Job Title: DevOps Operations Head - Kubernetes & Database Environments
Location: Gurgaon
Employment Type: Full-Time
Reports To: Director DevOps
Job Summary
We are seeking a highly skilled and experienced DevOps Operational head to oversee the 24x7 operations of our Kubernetes and database environments across 14 geographic regions. The ideal candidate will have a strong background in managing large-scale, distributed systems, ensuring high availability, scalability, and performance.
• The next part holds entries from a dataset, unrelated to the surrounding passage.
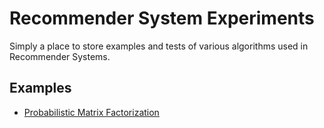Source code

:# Recommender System Experiments

Simply a place to store examples and tests of various algorithms used in Recommender Systems.

## Examples
- [Probabilistic Matrix Factorization](./probabilistic-matrix-factorization/)
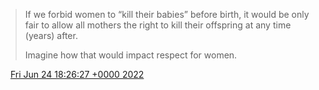 > If we forbid women to “kill their babies” before birth, it would be only fair to allow all mothers the right to kill their offspring at any time \(years\) after\.   
>   
> Imagine how that would impact respect for women\.

<img src="../../media/tweet.ico" width="12" /> [Fri Jun 24 18:26:27 +0000 2022](https://twitter.com/DromerDenker/status/1540400981342420993)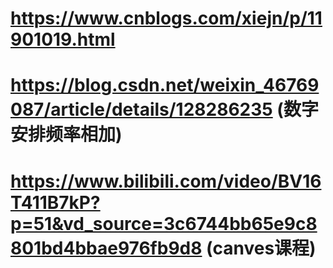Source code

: # https://www.cnblogs.com/xiejn/p/11901019.html

# https://blog.csdn.net/weixin_46769087/article/details/128286235  (数字安排频率相加)

# https://www.bilibili.com/video/BV16T411B7kP?p=51&vd_source=3c6744bb65e9c8801bd4bbae976fb9d8  (canves课程)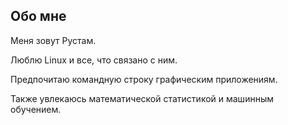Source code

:## Обо мне

Меня зовут Рустам.

Люблю Linux и все, что связано с ним. 

Предпочитаю командную строку графическим
приложениям. 

Также увлекаюсь математической статистикой и машинным обучением. 
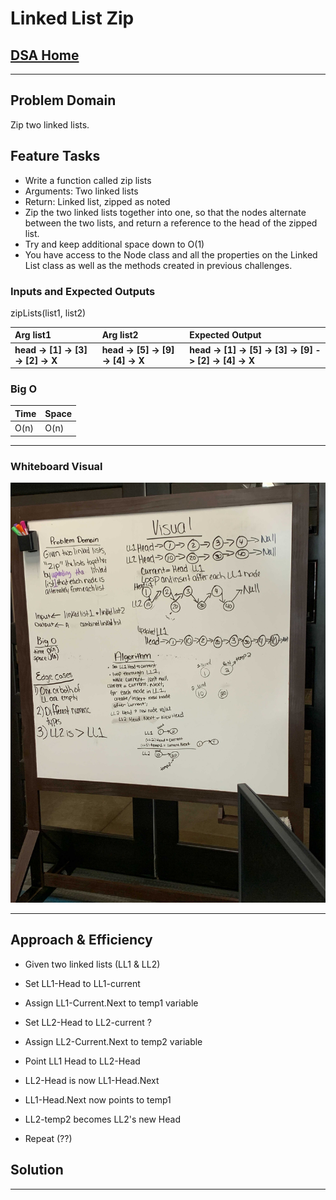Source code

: # Linked List Zip

## [DSA Home](https://mistidinzy.github.io/data-structures-and-algorithms/)

---

## Problem Domain

Zip two linked lists.

## Feature Tasks

* Write a function called zip lists
* Arguments: Two linked lists
* Return: Linked list, zipped as noted
* Zip the two linked lists together into one, so that the nodes alternate between the two lists, and return a reference to the head of the zipped list.
* Try and keep additional space down to O(1)
* You have access to the Node class and all the properties on the Linked List class as well as the methods created in previous challenges.

### Inputs and Expected Outputs

zipLists(list1, list2)

|   Arg list1  |   Arg list2  | Expected Output |
| :----------- | :----------- | :----------- |
| **head -> [1] -> [3] -> [2] -> X** | **head -> [5] -> [9] -> [4] -> X** | **head -> [1] -> [5] -> [3] -> [9] -> [2] -> [4] -> X** |

### Big O

| Time | Space |
| :----------- | :----------- |
| O(n) | O(n) |

---
### Whiteboard Visual

![Linked List Zip Whiteboard](LinkedListZip.jpg)

---
## Approach & Efficiency

* Given two linked lists (LL1 & LL2)

* Set LL1-Head to LL1-current

* Assign LL1-Current.Next to temp1 variable

* Set LL2-Head to LL2-current ?
* Assign LL2-Current.Next to temp2 variable

* Point LL1 Head to LL2-Head
* LL2-Head is now LL1-Head.Next

* LL1-Head.Next now points to temp1
* LL2-temp2 becomes LL2's new Head

* Repeat (??)

## Solution

---
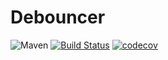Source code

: # Debouncer
![Maven](https://img.shields.io/maven-central/v/com.github.bpazy/debouncer.svg)
[![Build Status](https://travis-ci.com/Bpazy/debouncer.svg?branch=master)](https://travis-ci.com/Bpazy/debouncer)
[![codecov](https://codecov.io/gh/Bpazy/debouncer/branch/master/graph/badge.svg)](https://codecov.io/gh/Bpazy/debouncer)
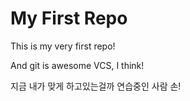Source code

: # My First Repo

This is my very first repo!

And git is awesome VCS, I think!

지금 내가 맞게 하고있는걸까 
연습중인 사람 손!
The candidate will lead a global team of DevOps engineers, database administrators, and SREs to ensure seamless operations, incident management, and continuous improvement of our infrastructure.
- DevOps Strategy & Leadership
- Contribute to defining, shaping and executing the organization's DevOps vision, strategy, and best practices.
- Lead, mentor, and grow a team of DevOps engineers, DBAs and SREs.
- Collaborate with engineering, IT, developers, and security teams to ensure DevOps practices align with business goals.
- DevOps Operational Management
- Oversee the 24x7 Devops operation - Kubernetes clusters, databases & tools environments across 14 geographic regions.
- Ensure high availability, scalability, and performance of production systems.
- Implement and maintain monitoring, alerting, and incident response processes to minimize downtime.
- Manage on-call rotations and ensure timely resolution of incidents.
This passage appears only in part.